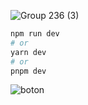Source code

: ![Group 236 (3)](https://github.com/bottle-note/.github/assets/97773895/bd41fdbb-f8c6-496d-87df-536b0b85ab89)

```bash
npm run dev
# or
yarn dev
# or
pnpm dev
```

![boton](https://github.com/user-attachments/assets/3c244ee2-f4b9-4675-a397-cf68a69df9ef)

========================================

* _To do_
None of the pictures should be carried over when the data above is transcribed exactly.

* _Solved problem_
Source code

: ![Group 236 (3)](https://github.com/bottle-note/.github/assets/97773895/bd41fdbb-f8c6-496d-87df-536b0b85ab89)

```bash
npm run dev
# or
yarn dev
# or
pnpm dev
```

![boton](https://github.com/user-attachments/assets/3c244ee2-f4b9-4675-a397-cf68a69df9ef)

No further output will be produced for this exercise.